It has taken Mad Dog and me awhile to agree on the type and style of bed we want. We had seen something on-line we both agreed on and were glad to see the same model on the store-room floor.

Sounds simple enough, doesn’t it?

It’s not.

The boys decide that the assortment of beds and furniture on display are there solely for their entertainment. Soon, T.Puzzle is climbing every, single one of the bunk beds and leaning dangerously over every edge he can access. I’m running around with my hands up in what I like to call the ‘perma-catch’ formation. You have to cup your hands sort of like a basket and the object is to always keep them directly under your child. This is not easy. Two year olds are notoriously fast and they rarely stay in one place.

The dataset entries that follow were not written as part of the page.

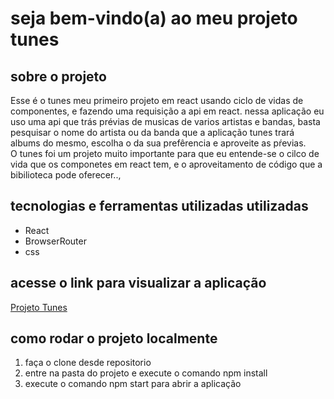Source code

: # seja bem-vindo(a) ao meu projeto tunes

## sobre o projeto
Esse é o tunes meu primeiro projeto em react usando ciclo de vidas de componentes, e fazendo uma requisição a api em react. nessa aplicação eu uso uma 
api que trás prévias de musicas de varios artistas e bandas, basta pesquisar o nome do artista ou da banda que a aplicação tunes  trará albums do mesmo, escolha o da sua prefêrencia e aproveite as pŕevias. <br>
O tunes foi um projeto muito importante para que eu entende-se o cilco de vida que os componetes em react tem, e o aproveitamento de código que a bibilioteca pode
oferecer..,

## tecnologias e ferramentas utilizadas utilizadas
* React
* BrowserRouter
* css

## acesse o link para visualizar a aplicação
[Projeto Tunes](https://tunes-alpha.vercel.app/)

## como rodar o projeto localmente
1. faça o clone desde repositorio 
2. entre na pasta do projeto e execute o comando npm install
3. execute o comando npm start para abrir a aplicação

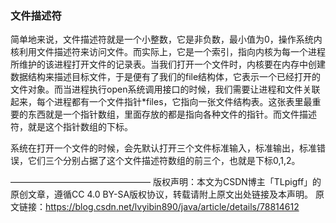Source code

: ### 文件描述符

简单地来说，文件描述符就是一个小整数，它是非负数，最小值为0，操作系统内核利用文件描述符来访问文件。而实际上，它是一个索引，指向内核为每一个进程所维护的该进程打开文件的记录表。当我们打开一个文件时，内核要在内存中创建数据结构来描述目标文件，于是便有了我们的file结构体，它表示一个已经打开的文件对象。而当进程执行open系统调用接口的时候，我们需要让进程和文件关联起来，每个进程都有一个文件指针*files，它指向一张文件结构表。这张表里最重要的东西就是一个指针数组，里面存放的都是指向各种文件的指针。而文件描述符，就是这个指针数组的下标。

系统在打开一个文件的时候，会先默认打开三个文件标准输入，标准输出，标准错误，它们三个分别占据了这个文件描述符数组的前三个，也就是下标0,1,2。

————————————————
版权声明：本文为CSDN博主「TLpigff」的原创文章，遵循CC 4.0 BY-SA版权协议，转载请附上原文出处链接及本声明。
原文链接：https://blog.csdn.net/lvyibin890/java/article/details/78814612

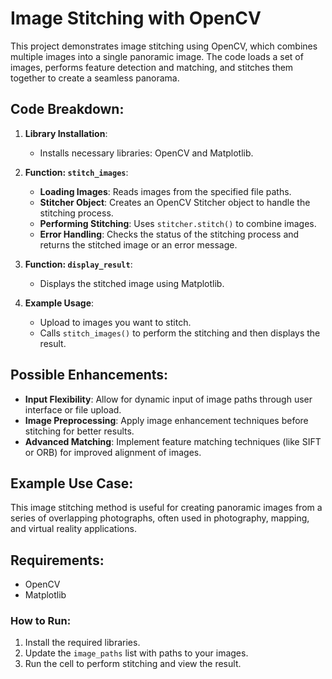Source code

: # Image Stitching with OpenCV

This project demonstrates image stitching using OpenCV, which combines multiple images into a single panoramic image. The code loads a set of images, performs feature detection and matching, and stitches them together to create a seamless panorama.

## Code Breakdown:

1. **Library Installation**:
   - Installs necessary libraries: OpenCV and Matplotlib.

2. **Function: `stitch_images`**:
   - **Loading Images**: Reads images from the specified file paths.
   - **Stitcher Object**: Creates an OpenCV Stitcher object to handle the stitching process.
   - **Performing Stitching**: Uses `stitcher.stitch()` to combine images.
   - **Error Handling**: Checks the status of the stitching process and returns the stitched image or an error message.

3. **Function: `display_result`**:
   - Displays the stitched image using Matplotlib.

4. **Example Usage**:
   - Upload to images you want to stitch.
   - Calls `stitch_images()` to perform the stitching and then displays the result.

## Possible Enhancements:
- **Input Flexibility**: Allow for dynamic input of image paths through user interface or file upload.
- **Image Preprocessing**: Apply image enhancement techniques before stitching for better results.
- **Advanced Matching**: Implement feature matching techniques (like SIFT or ORB) for improved alignment of images.

## Example Use Case:
This image stitching method is useful for creating panoramic images from a series of overlapping photographs, often used in photography, mapping, and virtual reality applications.

## Requirements:
- OpenCV
- Matplotlib

### How to Run:
1. Install the required libraries.
2. Update the `image_paths` list with paths to your images.
3. Run the cell to perform stitching and view the result.
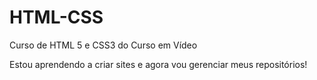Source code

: # HTML-CSS
 Curso de HTML 5 e CSS3 do Curso em Vídeo

 Estou aprendendo a criar sites e agora vou gerenciar meus repositórios!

While I am playing “Catch the Two Year Old”, Full Speed is frustrated that he is not getting my focus of attention. He is getting pouty and every two seconds is announcing, “Look at me, I’m in the soccer chair. Look at me, I’m in the football bed. Look at me; I’m lying in the middle of the floor.”

I try to be patient but my patience is wearing thin. I try to calmly explain to Full Speed that I in fact, cannot watch him. I have to watch his little brother. T.Puzzle’s life depends on having my full concentration.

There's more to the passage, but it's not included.